Hello Biostars,
I am doing whole genome alignment using NUCmer (a program under MUMmer). I am using this alignment to separate core and accessory chromosome. From NUCmer alignment I generated delta files which I filtered using options -r and -g and generated the coordinate file. This coordinate file looks like this:
[S1] [E1] | [S2] [E2] | [LEN 1] [LEN 2] | [% IDY] | [LEN R] [LEN Q] | [COV R] [COV Q] | [TAGS]

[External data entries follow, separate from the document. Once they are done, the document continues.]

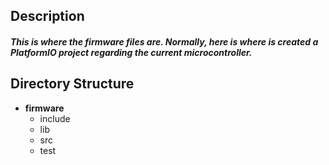 
## Description
##### This is where the firmware files are. Normally, here is where is created a PlatformIO project regarding the current microcontroller.

## Directory Structure

- **firmware**
    - include
    - lib
    - src
    - test
            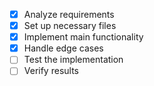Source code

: - [x] Analyze requirements
- [x] Set up necessary files
- [x] Implement main functionality
- [x] Handle edge cases
- [ ] Test the implementation
- [ ] Verify results
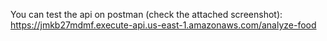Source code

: You can test the api on postman (check the attached screenshot):
https://jmkb27mdmf.execute-api.us-east-1.amazonaws.com/analyze-food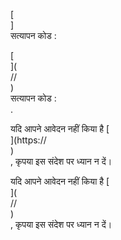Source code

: [<br host>]<br action>सत्यापन कोड :<br code>

[<br host>](<br protocol>//<br host>)<br action>सत्यापन कोड :<br code>.

यदि आपने आवेदन नहीं किया है [<br host>](https://<br host>)<br action>, कृपया इस संदेश पर ध्यान न दें।

यदि आपने आवेदन नहीं किया है [<br host>](<br protocol>//<br host>)<br action>, कृपया इस संदेश पर ध्यान न दें।
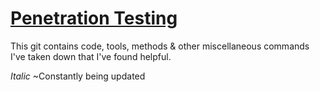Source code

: # [Penetration Testing](https://h1dz.github.io/Pen-Testing/)


This git contains code, tools, methods & other miscellaneous commands I've taken down that I've found helpful.

_Italic_ ~Constantly being updated
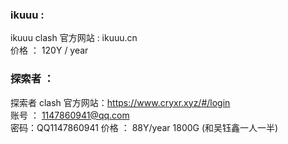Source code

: ### ikuuu :
ikuuu  clash
官方网站 : ikuuu.cn   
价格 ： 120Y / year


### 探索者 ：
探索者 clash
官方网站：https://www.cryxr.xyz/#/login  
账号 ： 1147860941@qq.com  
密码：QQ1147860941 
价格 ： 88Y/year  1800G (和吴钰鑫一人一半)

===============================================================================================================================
3 1062 | 2882 3943 | 1060 1062 | 87.29 | 47164 22944 | 2.25 4.63 | sca_100_unmapped scaffold_479
3 1046 | 2196 3240 | 1044 1045 | 88.52 | 47164 201231 | 2.21 0.52 | sca_100_unmapped scaffold_68
2091 2303 | 24338 24550 | 213 213 | 88.02 | 47164 27763 | 0.45 0.77 | sca_100_unmapped scaffold_442
9756 11454 | 108083 106395 | 1699 1689 | 93.47 | 47164 181231 | 3.60 0.93 | sca_100_unmapped scaffold_81
13817 15198 | 54353 55731 | 1382 1379 | 87.49 | 47164 146674 | 2.93 0.94 | sca_100_unmapped scaffold_110
46400 46664 | 7992 7731 | 265 262 | 84.27 | 47164 30552 | 0.56 0.86 | sca_100_unmapped scaffold_418
2236 3032 | 64822 65618 | 797 797 | 83.71 | 46409 72978 | 1.72 1.09 | sca_101_unmapped scaffold_232
2239 3578 | 21278 19939 | 1340 1340 | 79.63 | 46409 28656 | 2.89 4.68 | sca_101_unmapped scaffold_438
11309 11945 | 41233 40596 | 637 638 | 85.76 | 46409 48260 | 1.37 1.32 | sca_101_unmapped scaffold_316
12138 12918 | 40117 39337 | 781 781 | 86.04 | 46409 48260 | 1.68 1.62 | sca_101_unmapped scaffold_316
12840 16991 | 198620 202766 | 4152 4147 | 85.95 | 46409 284610 | 8.95 1.46 | sca_101_unmapped scaffold_48
24138 24287 | 48814 48963 | 150 150 | 96.67 | 46409 178768 | 0.32 0.08 | sca_101_unmapped scaffold_84
As you can see from the table one of my scaffold in reference genome is matching with many scaffolds in the query genome. Another problem I have is the higher number of scaffolds in both of my reference and query genome. I am having trouble on how to further filter my result and separate the core and accessory region in my query genome. I am stuck in this step from quite some time and I could not find any resource which will tell me what to do. I will really appreciate for any suggestions.
Thank you, Ambika
Not directly answering your question, but I suggest trying Anvi'o. I don't use the program, but I know someone who dealt with the same issue as you and Anvi'o was his solution. It has a nice graphical interface and many tutorials are available.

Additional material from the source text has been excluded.